_Your task_. Your answer must consist of every line from the data below that includes the word "duration".

_Records shown_.

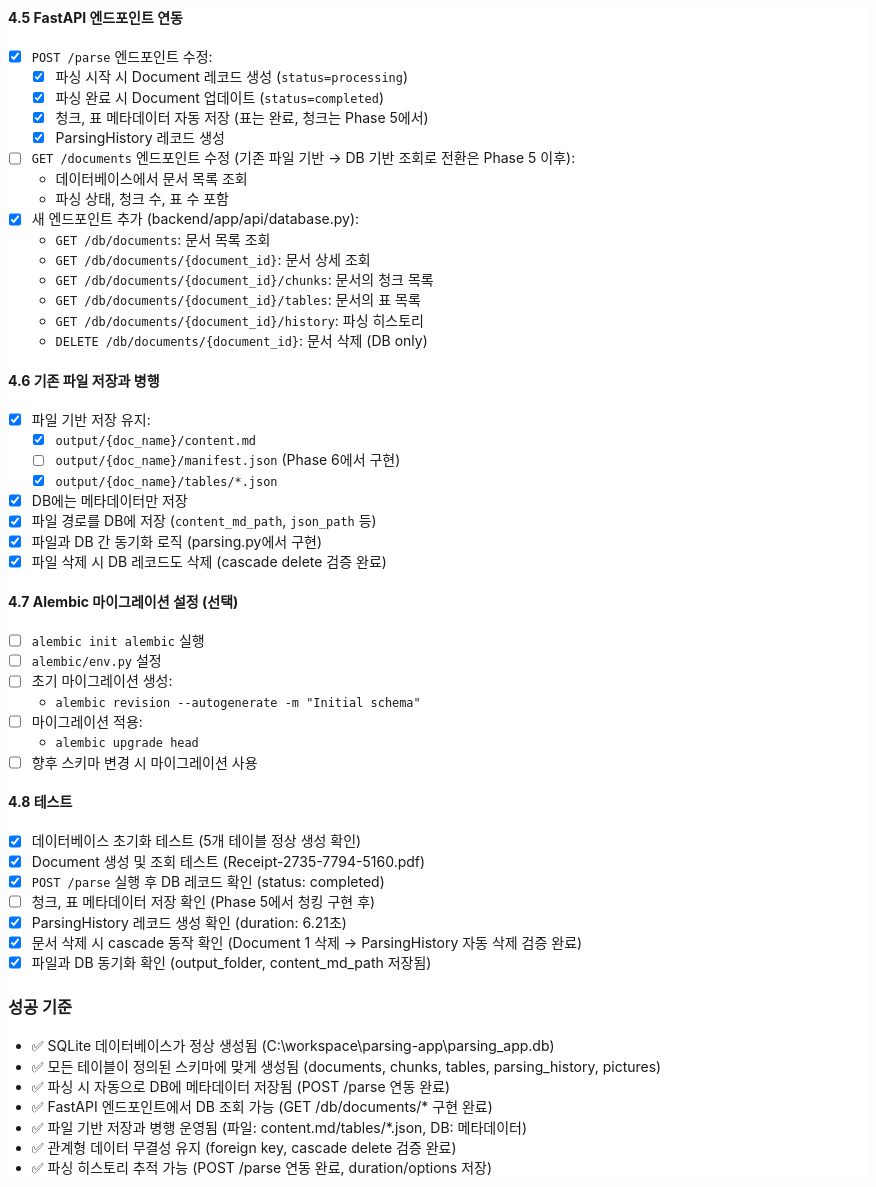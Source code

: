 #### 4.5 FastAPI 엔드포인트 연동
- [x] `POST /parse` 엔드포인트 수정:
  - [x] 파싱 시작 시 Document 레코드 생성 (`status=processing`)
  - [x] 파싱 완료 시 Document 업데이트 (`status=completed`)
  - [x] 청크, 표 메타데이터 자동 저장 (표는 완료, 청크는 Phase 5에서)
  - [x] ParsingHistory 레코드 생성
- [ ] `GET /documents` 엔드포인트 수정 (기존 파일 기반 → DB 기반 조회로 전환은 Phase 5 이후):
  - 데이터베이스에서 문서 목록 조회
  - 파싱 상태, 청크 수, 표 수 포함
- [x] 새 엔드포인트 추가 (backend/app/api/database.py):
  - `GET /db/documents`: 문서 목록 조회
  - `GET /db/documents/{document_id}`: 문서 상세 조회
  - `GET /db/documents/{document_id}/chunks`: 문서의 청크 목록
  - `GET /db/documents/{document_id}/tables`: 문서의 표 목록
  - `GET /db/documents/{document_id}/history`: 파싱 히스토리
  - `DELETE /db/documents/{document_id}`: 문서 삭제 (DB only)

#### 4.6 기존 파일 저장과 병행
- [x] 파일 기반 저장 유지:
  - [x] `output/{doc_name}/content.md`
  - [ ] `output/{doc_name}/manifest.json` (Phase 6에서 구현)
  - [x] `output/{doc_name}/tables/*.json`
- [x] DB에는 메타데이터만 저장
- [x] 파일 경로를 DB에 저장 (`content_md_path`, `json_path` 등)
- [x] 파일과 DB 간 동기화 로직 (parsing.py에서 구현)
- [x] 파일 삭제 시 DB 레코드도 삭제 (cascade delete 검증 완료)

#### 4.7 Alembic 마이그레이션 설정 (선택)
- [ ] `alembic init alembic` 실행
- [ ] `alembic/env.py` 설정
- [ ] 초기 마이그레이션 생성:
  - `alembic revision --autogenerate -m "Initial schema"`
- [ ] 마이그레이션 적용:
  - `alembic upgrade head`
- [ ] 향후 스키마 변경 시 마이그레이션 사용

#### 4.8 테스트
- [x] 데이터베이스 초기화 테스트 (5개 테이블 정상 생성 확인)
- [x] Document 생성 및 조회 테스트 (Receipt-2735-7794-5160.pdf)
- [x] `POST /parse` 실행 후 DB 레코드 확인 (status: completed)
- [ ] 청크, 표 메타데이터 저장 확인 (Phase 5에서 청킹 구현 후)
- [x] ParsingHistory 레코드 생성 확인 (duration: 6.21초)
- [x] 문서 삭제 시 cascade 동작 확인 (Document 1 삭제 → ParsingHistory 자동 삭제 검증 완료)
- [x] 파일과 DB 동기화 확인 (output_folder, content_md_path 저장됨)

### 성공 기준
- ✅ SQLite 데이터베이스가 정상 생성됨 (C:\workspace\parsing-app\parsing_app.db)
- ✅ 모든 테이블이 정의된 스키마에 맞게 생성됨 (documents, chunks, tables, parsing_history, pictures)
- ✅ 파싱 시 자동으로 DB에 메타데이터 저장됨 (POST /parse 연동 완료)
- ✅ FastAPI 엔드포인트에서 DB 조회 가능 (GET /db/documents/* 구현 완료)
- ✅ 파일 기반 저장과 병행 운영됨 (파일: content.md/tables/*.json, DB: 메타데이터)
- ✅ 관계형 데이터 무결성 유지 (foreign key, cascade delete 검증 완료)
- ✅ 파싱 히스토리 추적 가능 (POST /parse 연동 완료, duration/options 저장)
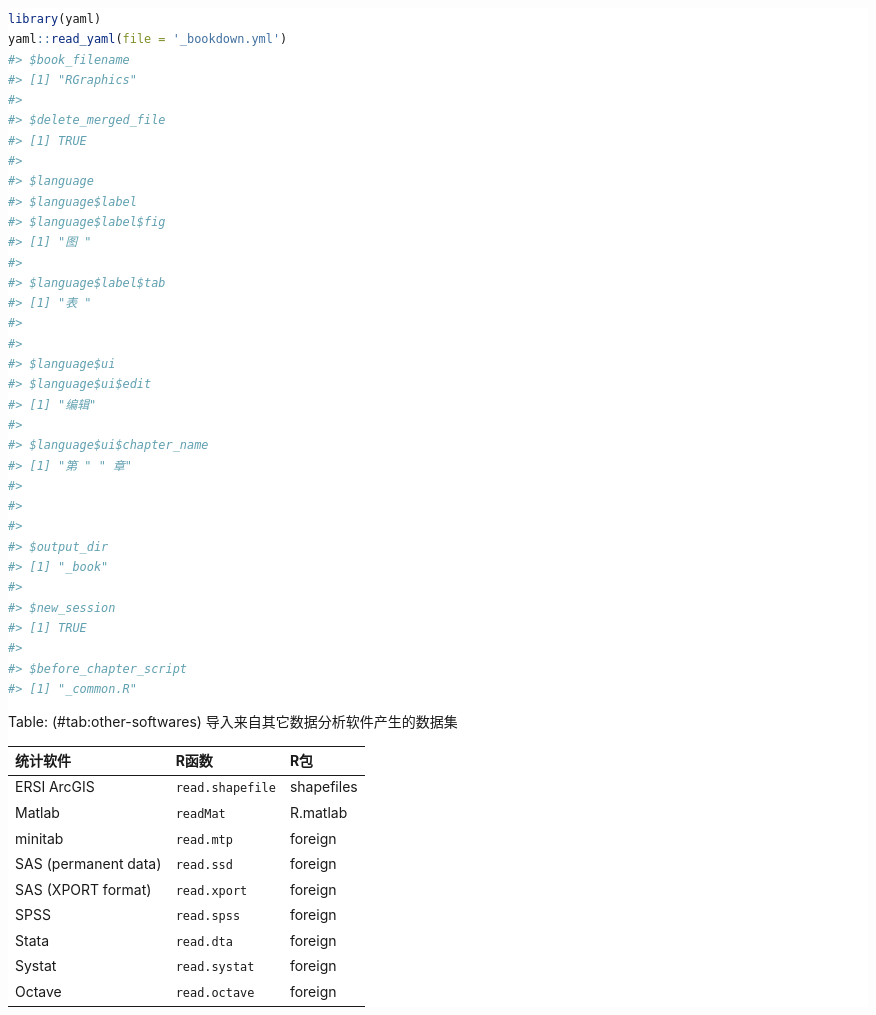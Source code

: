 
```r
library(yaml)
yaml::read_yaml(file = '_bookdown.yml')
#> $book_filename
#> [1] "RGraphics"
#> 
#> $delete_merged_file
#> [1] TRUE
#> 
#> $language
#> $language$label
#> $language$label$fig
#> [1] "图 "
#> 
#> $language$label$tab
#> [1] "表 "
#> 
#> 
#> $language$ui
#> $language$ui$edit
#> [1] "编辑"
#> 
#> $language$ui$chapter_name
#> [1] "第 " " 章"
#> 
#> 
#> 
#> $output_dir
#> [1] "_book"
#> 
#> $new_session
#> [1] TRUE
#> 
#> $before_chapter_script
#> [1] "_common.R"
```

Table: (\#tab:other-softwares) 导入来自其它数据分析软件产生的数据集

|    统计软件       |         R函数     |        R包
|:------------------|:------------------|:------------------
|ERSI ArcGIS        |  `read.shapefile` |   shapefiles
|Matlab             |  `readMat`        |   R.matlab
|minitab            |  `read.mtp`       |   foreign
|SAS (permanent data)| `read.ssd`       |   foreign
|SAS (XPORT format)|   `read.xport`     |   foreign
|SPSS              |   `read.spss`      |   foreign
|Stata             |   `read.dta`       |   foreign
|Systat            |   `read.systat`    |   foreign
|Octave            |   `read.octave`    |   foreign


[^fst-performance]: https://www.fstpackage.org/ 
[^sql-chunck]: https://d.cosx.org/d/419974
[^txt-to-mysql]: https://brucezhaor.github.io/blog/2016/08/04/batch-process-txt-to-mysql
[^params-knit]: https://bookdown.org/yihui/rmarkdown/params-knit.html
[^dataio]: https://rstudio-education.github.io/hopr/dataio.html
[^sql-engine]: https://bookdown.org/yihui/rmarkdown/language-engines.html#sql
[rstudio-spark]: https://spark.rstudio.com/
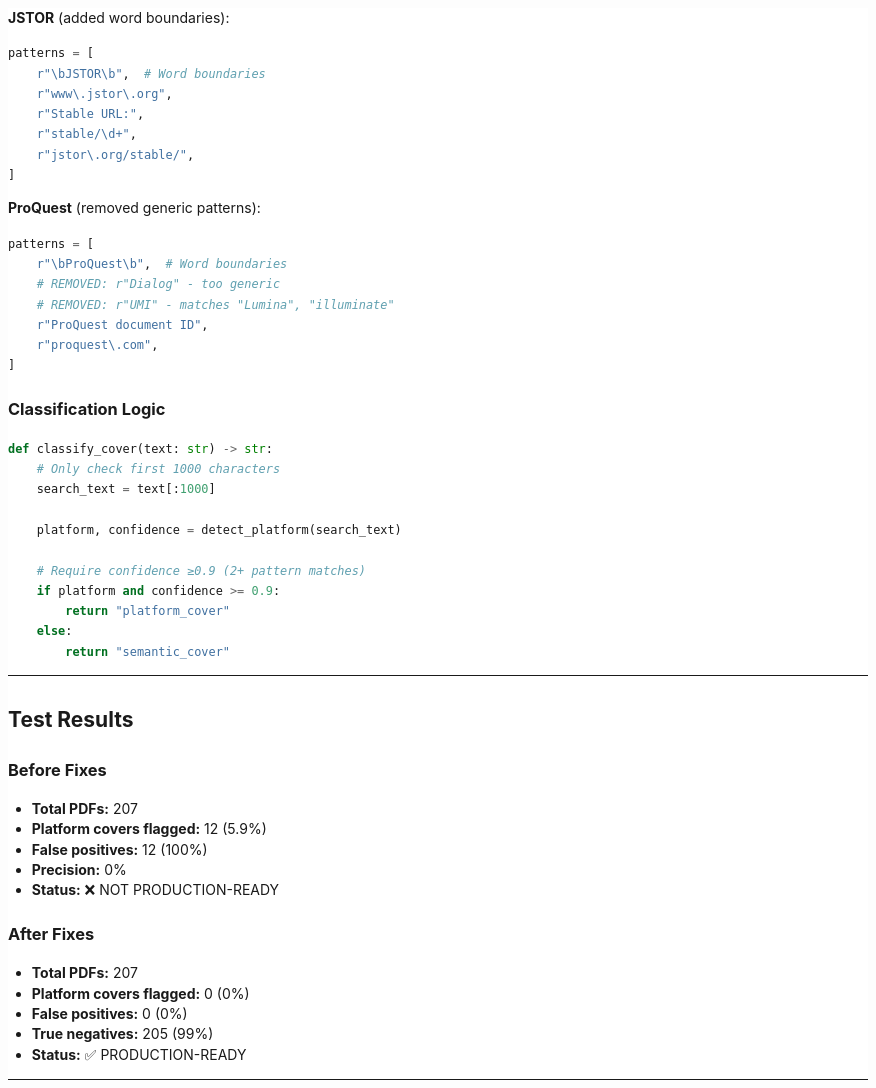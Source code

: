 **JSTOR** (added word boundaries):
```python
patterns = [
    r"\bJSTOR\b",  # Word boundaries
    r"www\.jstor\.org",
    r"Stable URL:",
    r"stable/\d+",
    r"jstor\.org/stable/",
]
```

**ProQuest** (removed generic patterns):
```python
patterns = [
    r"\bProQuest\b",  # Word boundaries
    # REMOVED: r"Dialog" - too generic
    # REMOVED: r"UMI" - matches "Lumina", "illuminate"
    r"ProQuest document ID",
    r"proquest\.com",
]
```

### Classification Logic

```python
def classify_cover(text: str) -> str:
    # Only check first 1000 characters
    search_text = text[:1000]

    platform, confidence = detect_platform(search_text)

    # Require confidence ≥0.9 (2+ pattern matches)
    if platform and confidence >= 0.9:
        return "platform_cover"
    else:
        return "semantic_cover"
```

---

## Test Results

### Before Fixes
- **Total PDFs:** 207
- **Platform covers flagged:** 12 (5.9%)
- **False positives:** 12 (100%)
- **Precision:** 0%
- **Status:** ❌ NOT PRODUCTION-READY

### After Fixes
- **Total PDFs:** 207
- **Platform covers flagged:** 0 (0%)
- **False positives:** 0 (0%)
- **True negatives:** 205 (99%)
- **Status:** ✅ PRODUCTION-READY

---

_Result_.
- [x] ParsingHistory 레코드 생성 확인 (duration: 6.21초)
- ✅ 파싱 히스토리 추적 가능 (POST /parse 연동 완료, duration/options 저장)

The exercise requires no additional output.